*** Opening Given data ***
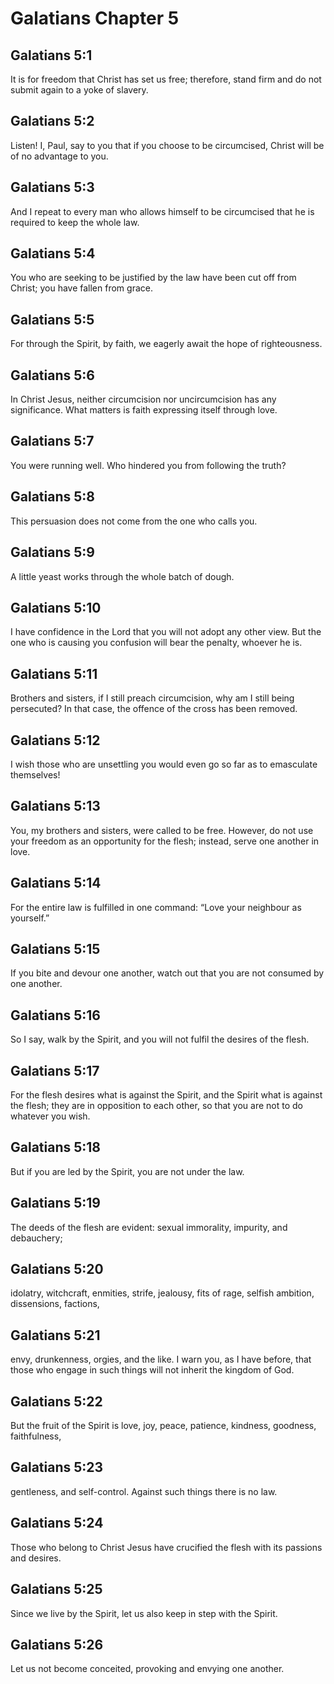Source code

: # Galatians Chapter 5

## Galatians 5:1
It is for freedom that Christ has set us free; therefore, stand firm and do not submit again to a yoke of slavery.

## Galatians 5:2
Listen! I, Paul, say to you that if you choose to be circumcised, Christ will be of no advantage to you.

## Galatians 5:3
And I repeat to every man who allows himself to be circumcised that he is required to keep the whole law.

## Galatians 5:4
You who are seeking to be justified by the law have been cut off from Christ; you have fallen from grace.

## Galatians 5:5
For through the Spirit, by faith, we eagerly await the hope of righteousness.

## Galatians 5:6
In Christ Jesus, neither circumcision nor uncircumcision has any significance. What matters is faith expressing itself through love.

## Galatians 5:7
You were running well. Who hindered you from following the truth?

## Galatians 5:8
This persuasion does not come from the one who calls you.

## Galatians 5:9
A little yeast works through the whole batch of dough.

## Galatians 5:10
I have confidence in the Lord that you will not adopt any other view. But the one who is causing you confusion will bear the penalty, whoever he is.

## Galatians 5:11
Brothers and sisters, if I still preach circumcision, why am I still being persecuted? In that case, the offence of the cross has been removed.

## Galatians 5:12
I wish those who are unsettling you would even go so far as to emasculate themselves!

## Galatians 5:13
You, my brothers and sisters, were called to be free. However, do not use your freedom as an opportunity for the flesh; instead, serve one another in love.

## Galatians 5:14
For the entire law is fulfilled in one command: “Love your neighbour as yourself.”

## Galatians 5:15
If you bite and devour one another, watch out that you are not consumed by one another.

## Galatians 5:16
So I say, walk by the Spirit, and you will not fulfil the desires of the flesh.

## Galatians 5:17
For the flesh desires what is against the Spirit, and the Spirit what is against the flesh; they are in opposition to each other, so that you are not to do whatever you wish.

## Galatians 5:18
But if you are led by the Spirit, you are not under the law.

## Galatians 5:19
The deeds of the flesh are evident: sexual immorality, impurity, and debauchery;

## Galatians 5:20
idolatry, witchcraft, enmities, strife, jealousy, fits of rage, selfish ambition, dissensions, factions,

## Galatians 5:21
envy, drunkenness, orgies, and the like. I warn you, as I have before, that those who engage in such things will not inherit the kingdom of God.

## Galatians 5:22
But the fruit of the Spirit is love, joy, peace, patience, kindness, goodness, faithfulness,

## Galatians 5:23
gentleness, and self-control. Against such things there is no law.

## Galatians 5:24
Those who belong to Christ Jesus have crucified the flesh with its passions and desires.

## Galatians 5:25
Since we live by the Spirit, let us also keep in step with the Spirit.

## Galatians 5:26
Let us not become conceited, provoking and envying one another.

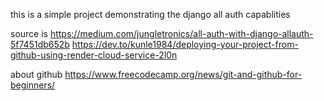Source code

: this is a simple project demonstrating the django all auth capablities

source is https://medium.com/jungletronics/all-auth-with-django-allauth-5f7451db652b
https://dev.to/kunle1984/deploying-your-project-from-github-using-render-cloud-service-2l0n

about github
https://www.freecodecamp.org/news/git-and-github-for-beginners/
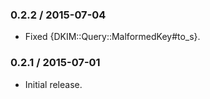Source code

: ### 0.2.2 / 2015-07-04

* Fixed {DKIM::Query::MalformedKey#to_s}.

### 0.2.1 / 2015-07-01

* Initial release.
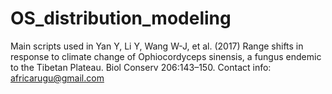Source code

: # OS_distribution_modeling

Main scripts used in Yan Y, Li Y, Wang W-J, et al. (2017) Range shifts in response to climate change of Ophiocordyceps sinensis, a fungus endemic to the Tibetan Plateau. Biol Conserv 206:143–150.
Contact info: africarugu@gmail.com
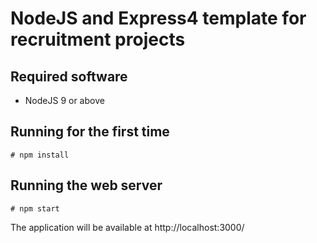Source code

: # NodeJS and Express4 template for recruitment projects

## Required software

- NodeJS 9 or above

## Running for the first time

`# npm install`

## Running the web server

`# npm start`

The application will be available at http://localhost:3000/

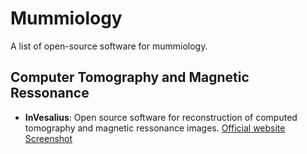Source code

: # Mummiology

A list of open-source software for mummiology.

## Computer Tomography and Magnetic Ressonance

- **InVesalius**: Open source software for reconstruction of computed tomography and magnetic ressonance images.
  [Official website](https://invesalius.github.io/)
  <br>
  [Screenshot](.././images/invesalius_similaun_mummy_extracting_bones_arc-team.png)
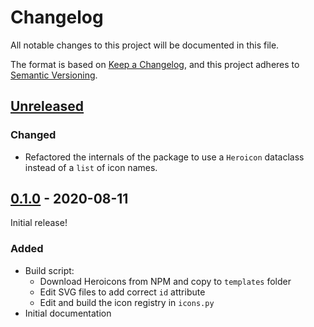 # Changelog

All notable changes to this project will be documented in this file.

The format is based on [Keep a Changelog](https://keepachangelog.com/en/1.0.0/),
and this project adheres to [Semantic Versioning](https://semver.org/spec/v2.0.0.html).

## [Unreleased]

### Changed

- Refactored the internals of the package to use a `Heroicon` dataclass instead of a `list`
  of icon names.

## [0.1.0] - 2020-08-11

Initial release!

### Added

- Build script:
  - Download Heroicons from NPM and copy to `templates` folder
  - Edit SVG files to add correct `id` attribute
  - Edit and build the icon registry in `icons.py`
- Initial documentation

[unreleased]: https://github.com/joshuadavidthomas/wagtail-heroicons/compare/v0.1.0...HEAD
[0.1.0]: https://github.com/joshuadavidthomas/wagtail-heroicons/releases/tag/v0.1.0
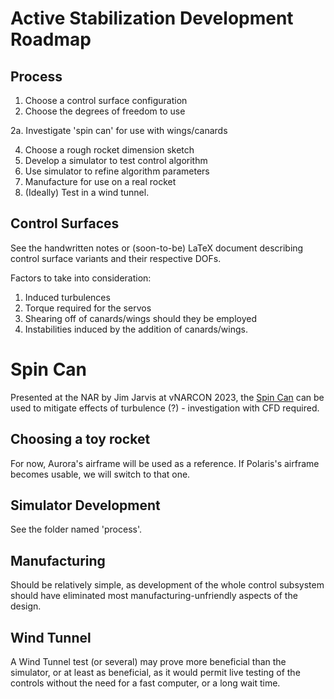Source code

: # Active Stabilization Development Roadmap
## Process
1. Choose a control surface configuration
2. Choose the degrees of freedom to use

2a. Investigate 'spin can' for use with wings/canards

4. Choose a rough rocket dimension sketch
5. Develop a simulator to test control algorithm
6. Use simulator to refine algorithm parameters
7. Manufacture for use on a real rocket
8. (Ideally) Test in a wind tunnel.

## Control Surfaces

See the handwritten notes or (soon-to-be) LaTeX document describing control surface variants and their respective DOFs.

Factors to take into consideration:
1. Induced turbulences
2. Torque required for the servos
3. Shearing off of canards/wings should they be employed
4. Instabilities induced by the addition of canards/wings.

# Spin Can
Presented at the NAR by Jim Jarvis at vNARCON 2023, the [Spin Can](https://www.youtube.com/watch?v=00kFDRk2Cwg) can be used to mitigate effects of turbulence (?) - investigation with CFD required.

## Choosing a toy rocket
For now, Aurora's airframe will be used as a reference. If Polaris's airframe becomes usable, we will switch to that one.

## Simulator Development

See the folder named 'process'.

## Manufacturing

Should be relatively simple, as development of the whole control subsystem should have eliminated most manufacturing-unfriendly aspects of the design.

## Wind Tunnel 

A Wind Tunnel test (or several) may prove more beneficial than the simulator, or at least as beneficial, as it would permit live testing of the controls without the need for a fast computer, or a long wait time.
*** Closing Given data ***
§ **Task item**
Go line by line through the listing and count every line that includes the word "whole". Only the total is needed.

§ **Task answer**
3